The 367 patients assigned to the combination treatment injected it once daily, no more than 1 hour before breakfast. The starting dose was set according to their stable insulin glargine dose, determined in all patients during a 6-week run-in phase, and was titrated thereafter according to patients’ fasting plasma glucose levels.

During 30 weeks of treatment, average glycated haemoglobin (HbA1c) levels fell from 8.1% in all patients at baseline to 6.9% in the combination group, which was significantly lower than the 7.5% achieved by 369 patients assigned to insulin glargine alone (randomisation was stratified according to baseline HbA1c <8% or ≥8%).

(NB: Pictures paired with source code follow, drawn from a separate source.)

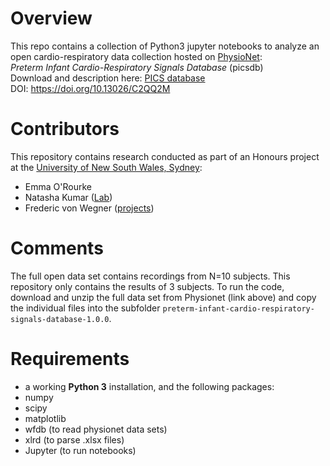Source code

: # Overview
This repo contains a collection of Python3 jupyter notebooks to analyze an open cardio-respiratory data collection hosted on [PhysioNet](https://physionet.org/):  
*Preterm Infant Cardio-Respiratory Signals Database* (picsdb)  
Download and description here: [PICS database](https://physionet.org/content/picsdb/1.0.0/)  
DOI: https://doi.org/10.13026/C2QQ2M

# Contributors
This repository contains research conducted as part of an Honours project at the [University of New South Wales, Sydney](https://medicalsciences.med.unsw.edu.au/):
- Emma O'Rourke
- Natasha Kumar ([Lab](https://medicalsciences.med.unsw.edu.au/people/dr-natasha-kumar))
- Frederic von Wegner ([projects](https://frederic-vw.github.io/))

# Comments
The full open data set contains recordings from N=10 subjects. This repository only contains the results of 3 subjects. To run the code, download and unzip the full data set from Physionet (link above) and copy the individual files into the subfolder `preterm-infant-cardio-respiratory-signals-database-1.0.0`.

# Requirements
- a working **Python 3** installation, and the following packages:
-   numpy
-   scipy
-   matplotlib
-   wfdb (to read physionet data sets)
-   xlrd (to parse .xlsx files)
- Jupyter (to run notebooks)
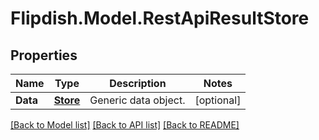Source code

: # Flipdish.Model.RestApiResultStore
## Properties

Name | Type | Description | Notes
------------ | ------------- | ------------- | -------------
**Data** | [**Store**](Store.md) | Generic data object. | [optional] 

[[Back to Model list]](../README.md#documentation-for-models) [[Back to API list]](../README.md#documentation-for-api-endpoints) [[Back to README]](../README.md)

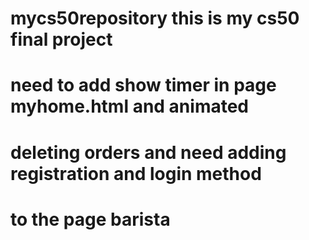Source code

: # mycs50repository this is my cs50 final project

# need to add show timer in page myhome.html and animated
# deleting orders and need adding registration and login method
# to the page barista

Vanita Aroda (Medstar Health Research Institute, Hyattsville, Maryland, USA) and co-researchers attribute the improvement with insulin monotherapy to careful dose adjustment, but say the patients did not reach their HbA1c target “because further therapy is needed to address postprandial hyperglycemia.”

Combination therapy therefore reduced HbA1c “to a meaningful 6.9% by addressing simultaneously fasting and postprandial hyperglycemia in a single injection formulation”, they write in Diabetes Care.

And the addition of lixisenatide appeared to have beneficial effects on the weight gain associated with insulin use; patients in the combination group lost 0.7 kg, on average, compared with a 0.7 kg gain in the insulin only group, resulting in a significant 1.4 kg difference between the two.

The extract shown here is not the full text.